The past few days has been bone chilling cold! I think that it was actually at the point that almost all advice out there was to skip the run, do some other form of cross training! I guess being a skier is a good form of cross training so I got it done!
That being said, yesterday, I was feeling like being a bit of a sucker for punishment, so I put on my shoes and headed out the door. I find the only problem with cold weather running is how to dress for it. They suggest to dress for 10 degrees cooler than it is, when it is -20, that is a little brutal to be dressing for and going outside. But, suck it up and you will get comfortable!! Until..... The first 5 minutes was chilly, luckily the wind was behind me and was not blowing very hard so it was not an issue. It was snowing big flakes so the scene was quite nice. I went out to do a short run before going to watch the Raptors play so I was not stressed about pace or distance. Just a run to get out there and keep moving respecting the offseason that it is. As I started out on my run I was feeling quite good. My legs are not tied in knots, my HR was calm and my breating was effortless. I did choose a route that has a continuous uphill on it to get a bit more of a workout as I was out there. After about 10-15 minutes I realized how quickly I was running. I purposely slowed down a bit, only to end up at the same pace again! Hmmm! A year ago doing these runs I was 45 seconds per km slower than I was going yesterday. I was running 4:50-5:00 k pace and not choking a lung. Last year at a 5:45 at this time of year I was whinning like a kid. Now, it is a short distance, but it is the same short distance as a year ago. I guess the offseason strategy of not stressing and training like a fool has allowed what I am doing and have done to sink in and make me a little faster. As I start to ramp up I look forward to to seeing how much I can improve for the season when it is longer and important.

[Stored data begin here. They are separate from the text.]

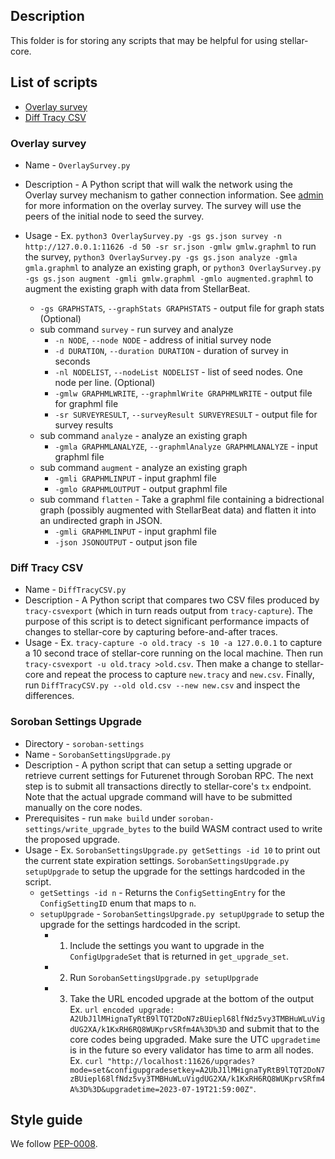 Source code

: ## Description
This folder is for storing any scripts that may be helpful for using stellar-core.

## List of scripts
- [Overlay survey](#overlay-survey)
- [Diff Tracy CSV](#diff-tracy-csv)

### Overlay survey 
- Name - `OverlaySurvey.py`
- Description - A Python script that will walk the network using the Overlay survey mechanism to gather connection information. See [admin](./../docs/software/admin.md#overlay-topology-survey) for more information on the overlay survey. The survey will use the peers of the initial node to seed the survey.
- Usage - Ex. `python3 OverlaySurvey.py -gs gs.json survey -n http://127.0.0.1:11626 -d 50 -sr sr.json -gmlw gmlw.graphml` to run the survey, `python3 OverlaySurvey.py -gs gs.json analyze -gmla gmla.graphml` to analyze an existing graph, or `python3 OverlaySurvey.py -gs gs.json augment -gmli gmlw.graphml -gmlo augmented.graphml` to augment the existing graph with data from StellarBeat.

    - `-gs GRAPHSTATS`, `--graphStats GRAPHSTATS` - output file for graph stats (Optional)
    - sub command `survey` - run survey and analyze
        - `-n NODE`, `--node NODE` - address of initial survey node
        - `-d DURATION`, `--duration DURATION` - duration of survey in seconds
        - `-nl NODELIST`, `--nodeList NODELIST` - list of seed nodes. One node per line. (Optional)
        - `-gmlw GRAPHMLWRITE`, `--graphmlWrite GRAPHMLWRITE` - output file for graphml file
        - `-sr SURVEYRESULT`, `--surveyResult SURVEYRESULT` - output file for survey results
    - sub command `analyze` - analyze an existing graph
        - `-gmla GRAPHMLANALYZE`, `--graphmlAnalyze GRAPHMLANALYZE` - input graphml file
    - sub command `augment` - analyze an existing graph
        - `-gmli GRAPHMLINPUT` - input graphml file
        - `-gmlo GRAPHMLOUTPUT` - output graphml file
    - sub command `flatten` - Take a graphml file containing a bidrectional graph (possibly augmented with StellarBeat data) and flatten it into an undirected graph in JSON.
        - `-gmli GRAPHMLINPUT` - input graphml file
        - `-json JSONOUTPUT` - output json file

### Diff Tracy CSV
- Name - `DiffTracyCSV.py`
- Description - A Python script that compares two CSV files produced by `tracy-csvexport` (which in turn reads output from `tracy-capture`). The purpose of this script is to detect significant performance impacts of changes to stellar-core by capturing before-and-after traces.
- Usage - Ex. `tracy-capture -o old.tracy -s 10 -a 127.0.0.1` to capture a 10 second trace of stellar-core running on the local machine. Then run `tracy-csvexport -u old.tracy >old.csv`. Then make a change to stellar-core and repeat the process to capture `new.tracy` and `new.csv`. Finally, run `DiffTracyCSV.py --old old.csv --new new.csv` and inspect the differences.

### Soroban Settings Upgrade
- Directory - `soroban-settings`
- Name - `SorobanSettingsUpgrade.py`
- Description - A python script that can setup a setting upgrade or retrieve
  current settings for Futurenet through Soroban RPC. The next step is to submit all transactions directly to stellar-core's `tx` endpoint. Note that the actual upgrade command will have to be
  submitted manually on the core nodes. 
- Prerequisites - run `make build` under `soroban-settings/write_upgrade_bytes`
  to the build WASM contract used to write the proposed upgrade.
- Usage - Ex. `SorobanSettingsUpgrade.py getSettings -id 10` to print out the
  current state expiration settings. `SorobanSettingsUpgrade.py setupUpgrade`
  to setup the upgrade for the settings hardcoded in the script.
  -  `getSettings -id n` - Returns the `ConfigSettingEntry` for the `ConfigSettingID` enum that maps to `n`.
  - `setupUpgrade` - `SorobanSettingsUpgrade.py setupUpgrade` to setup the upgrade for the settings hardcoded in the script.
    - 1. Include the settings you want to upgrade in the `ConfigUpgradeSet` that is returned in `get_upgrade_set`.
    - 2. Run `SorobanSettingsUpgrade.py setupUpgrade`
    - 3. Take the URL encoded upgrade at the bottom of the output Ex. `url encoded upgrade: A2UbJ1lMHignaTyRtB9lTQT2DoN7zBUiepl68lfNdz5vy3TMBHuWLuVigdUG2XA/k1KxRH6RQ8WUKprvSRfm4A%3D%3D` and
    submit that to the core codes being upgraded. Make sure the UTC `upgradetime` is in the future so every validator has time to arm all nodes. Ex. `curl "http://localhost:11626/upgrades?mode=set&configupgradesetkey=A2UbJ1lMHignaTyRtB9lTQT2DoN7zBUiepl68lfNdz5vy3TMBHuWLuVigdUG2XA/k1KxRH6RQ8WUKprvSRfm4A%3D%3D&upgradetime=2023-07-19T21:59:00Z"`.

## Style guide
We follow [PEP-0008](https://www.python.org/dev/peps/pep-0008/).
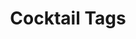 ---
layout: page
title: Cocktail Tags
permalink: /tags/cocktails/cocktail_tags
has_children: true
parent: Tags
---
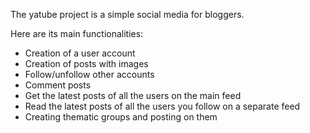 The yatube project is a simple social media for bloggers.

Here are its main functionalities:

- Creation of a user account
- Creation of posts with images
- Follow/unfollow other accounts
- Comment posts 
- Get the latest posts of all the users on the main feed
- Read the latest posts of all the users you follow on a separate feed
- Creating thematic groups and posting on them

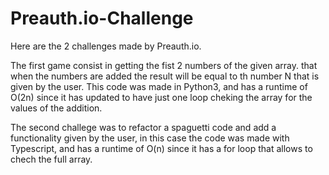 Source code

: # Preauth.io-Challenge

Here are the 2 challenges made by Preauth.io. 

The first game consist in getting the fist 2 numbers of the given array. that when the numbers are added the result will be equal to th number N that is given by the user. This code was made in Python3, and has a runtime of O(2n) since it has updated to have just one loop cheking the array for the values of the addition.

The second challege was to refactor a spaguetti code and add a functionality given by the user, in this case the code was made with Typescript, and has a runtime of O(n) since it has a for loop that allows to chech the full array.

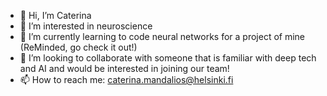 - 👋 Hi, I’m Caterina
- 👀 I’m interested in neuroscience
- 🌱 I’m currently learning to code neural networks for a project of mine (ReMinded, go check it out!)
- 💞️ I’m looking to collaborate with someone that is familiar with deep tech and AI and would be interested in joining our team!
- 📫 How to reach me: caterina.mandalios@helsinki.fi

<!---
slickjesuz420/slickjesuz420 is a ✨ special ✨ repository because its `README.md` (this file) appears on your GitHub profile.
You can click the Preview link to take a look at your changes.
--->
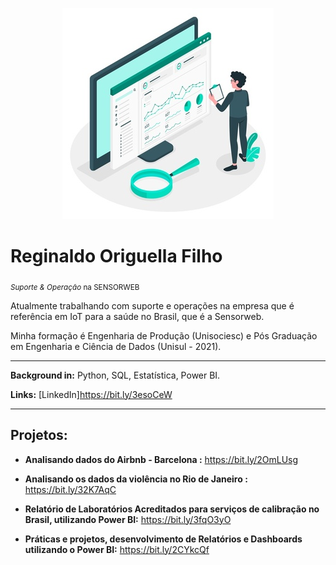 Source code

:   <p align="center">
  <img src="https://github.com/reginaldooriguella/Portfolio/blob/master/ilustracao-do-conceito-de-estatisticas-do-site_114360-1434.jpg" >
</p>



# Reginaldo Origuella Filho
<sub>*Suporte & Operação* na SENSORWEB</sub>

Atualmente trabalhando com suporte e operações na empresa que é referência em IoT para a saúde no Brasil, que é a Sensorweb.

Minha formação é Engenharia de Produção (Unisociesc) e Pós Graduação em Engenharia e Ciência de Dados (Unisul - 2021).

---

**Background in:** Python, SQL, Estatística, Power BI.

**Links:**
[LinkedIn]https://bit.ly/3esoCeW

---

## Projetos:


* **Analisando dados do Airbnb - Barcelona :** https://bit.ly/2OmLUsg

* **Analisando os dados da violência no Rio de Janeiro :** https://bit.ly/32K7AqC

* **Relatório de Laboratórios Acreditados para serviços de calibração no Brasil, utilizando Power BI:** https://bit.ly/3fqO3yO

* **Práticas e projetos, desenvolvimento de Relatórios e Dashboards utilizando o Power BI:** https://bit.ly/2CYkcQf
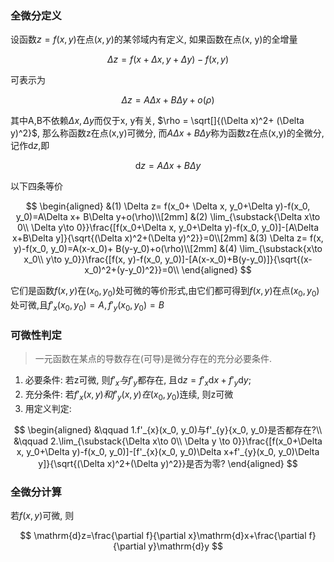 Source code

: ### 全微分定义

设函数$z= f(x,y)$在点$(x,y)$的某邻域内有定义, 如果函数在点(x, y)的全增量

$$
\Delta z= f(x+ \Delta x, y + \Delta y) - f(x, y)
$$

可表示为

$$
\Delta z= A \Delta x + B \Delta y + o(\rho)
$$

其中A,B不依赖$\Delta x,  \Delta y$而仅于x, y有关, $\rho = \sqrt[]{(\Delta x)^2+ (\Delta y)^2}$,
那么称函数z在点(x,y)可微分, 而$A \Delta x+ B \Delta y$称为函数z在点(x,y)的全微分, 记作$\mathrm{d}z$,即

$$
\mathrm{d}z= A \Delta x + B \Delta y
$$

以下四条等价

$$
\begin{aligned}
	&(1) \Delta z= f(x_0+ \Delta x, y_0+\Delta y)-f(x_0, y_0)=A\Delta x+ B\Delta y+o(\rho)\\[2mm]
	&(2) \lim_{\substack{\Delta x\to 0\\ \Delta y\to 0}}\frac{[f(x_0+\Delta x, y_0+\Delta y)-f(x_0, y_0)]-[A\Delta x+B\Delta y]}{\sqrt{(\Delta x)^2+(\Delta y)^2}}=0\\[2mm]
	&(3) \Delta z= f(x, y)-f(x_0, y_0)=A(x-x_0)+ B(y-y_0)+o(\rho)\\[2mm]
	&(4) \lim_{\substack{x\to x_0\\ y\to y_0}}\frac{[f(x, y)-f(x_0, y_0)]-[A(x-x_0)+B(y-y_0)]}{\sqrt{(x-x_0)^2+(y-y_0)^2}}=0\\
\end{aligned}
$$

它们是函数$f(x,y)$在$(x_0, y_0)$处可微的等价形式,由它们都可得到$f(x,y)$在点$(x_0, y_0)$处可微,且$f'_x(x_0, y_0)=A, f'_y(x_0, y_0)=B$

### 可微性判定

> 一元函数在某点的导数存在(可导)是微分存在的充分必要条件.

1. 必要条件: 若z可微, 则$f'_{x}与f'_{y}$都存在, 且$\mathrm{d}z = f'_x \mathrm{d}x+ f'_y \mathrm{d}y$;
2. 充分条件: 若$f'_{x}(x,y)和f'_{y}(x,y)在(x_0, y_{0})$连续, 则z可微
3. 用定义判定:

$$
\begin{aligned}
	&\qquad 1.f'_{x}(x_0, y_0)与f'_{y}{x_0, y_0}是否都存在?\\
	&\qquad 2.\lim_{\substack{\Delta x\to 0\\ \Delta y \to 0}}\frac{[f(x_0+\Delta x, y_0+\Delta y)-f(x_0, y_0)]-[f'_{x}(x_0, y_0)\Delta x+f'_{y}(x_0, y_0)\Delta y]}{\sqrt{(\Delta x)^2+(\Delta y)^2}}是否为零?
\end{aligned}
$$

### 全微分计算

若$f(x, y)$可微, 则

$$
\mathrm{d}z=\frac{\partial f}{\partial x}\mathrm{d}x+\frac{\partial f}{\partial y}\mathrm{d}y
$$
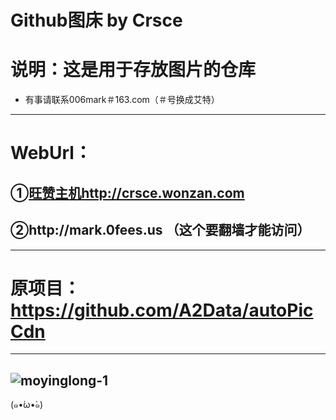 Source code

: Github图床 by Crsce
=====
# 说明：这是用于存放图片的仓库
* 有事请联系006mark＃163.com（＃号换成艾特）
-----
# WebUrl：
## ①[旺赞主机](http://crsce.wonzan.com "悬停显示")http://crsce.wonzan.com
## ②http://mark.0fees.us （这个要翻墙才能访问）
-----
# 原项目：https://github.com/A2Data/autoPicCdn
-----
![moyinglong-1](https://cdn.jsdelivr.net/gh/text-01/imagestorage/2020/08/23/ff3908.png "康什么康！没康过龙嘛？")
-----
(๑•́ω•̀๑)
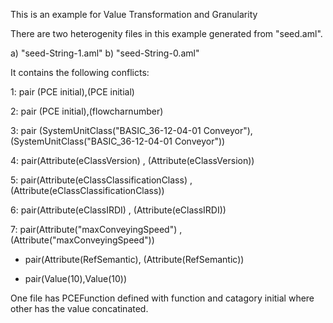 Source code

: This is an example for Value Transformation and Granularity

There are two heterogenity files in this example generated from "seed.aml".

a) "seed-String-1.aml"
b) "seed-String-0.aml"

It contains the following conflicts:

1: pair (PCE initial),(PCE initial)

2: pair (PCE initial),(flowcharnumber)

3: pair (SystemUnitClass("BASIC_36-12-04-01 Conveyor"),(SystemUnitClass("BASIC_36-12-04-01 Conveyor"))

4: pair(Attribute(eClassVersion) , (Attribute(eClassVersion))

5: pair(Attribute(eClassClassificationClass) , (Attribute(eClassClassificationClass))

6: pair(Attribute(eClassIRDI) , (Attribute(eClassIRDI))


7: pair(Attribute("maxConveyingSpeed") , (Attribute("maxConveyingSpeed"))

 - pair(Attribute(RefSemantic), (Attribute(RefSemantic))
 
 - pair(Value(10),Value(10))

 

One file has PCEFunction defined with function  and catagory initial where other has the value concatinated.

This week has started off very exciting from a coaching perspective for me. I have 3 athletes that I am now coaching towards long races. One 1/2 IM and two full distance. I have spent a great deal of time training, stydying and learning with results. Now I get to put it to work and help others achive new goals. For me, training others is as much exctiment and motivation as my own races and training effort. So, a new chapter is starting to unfold and this summer should prove to be amazing as not only do I get to push myself I get to test what others can do to get the resutls they desire. I look forward to the journey!
Ski tip of the week!!(or day if I am inspired later this week)
As the season is progressing, bumps are going to start to be showing up on your favorit areas of the resort. Thise dreaded moguls, the ones you avoid at all costs!! Dont stay away, get it there, they are the greatest fun and will improve all of your skiing!
Why dont most like bumps??? Let me try, first bump OK, second bump a little jump, this bump, Holy crap! Fourth bump yard sale, and repeat! Was that close?? Let's try some intro ideas to see if you can get a hang of it.
First lets talk about your body position in the bumps. Earlier I talked about the most important things in skiing, a centered and MOBILE stance! Turning with the lower body and being balanced over your edges. These are very important to remember!!!
As you need to be very mobile to stop yourself from launching off of bumps, the way you start your bump skiing is important. Start in a flexed positions, kinds like you are at the volleyball net waiting for the play to come your way. You must have your back and core engaged in order to give you stability and maitain control of what is going on below. You should think of keeping your back upright and your chin in the air in order to promote a stable and strong center of mass through the bumps. When you begin, you should choose the first 2-3 turns that you are going to do, that way you know ahead of time what is happening and where you will need to turn. As you approach the first bump, the ski tips will hit it first. As your ski tips come to the bump and begin to climb it, begin to flex to absorb the force created, you will arrive to the top of the bump in a flexed position. Then turn the ski tips down the back side of the bump and begin to extend and turn the skis as you go down the backside. So, at the top of the bump your tips and tails will be in the air, it makes it easy to turn the skis with the lower body, as you turn the skis going down the bump, extend your legs in order to keep contact with the snow. As you get to the bottom of the bumpo begin to flex again as you will be at the next bump quicker now as you are sliding along, bend and absorb as you start climbing the next one.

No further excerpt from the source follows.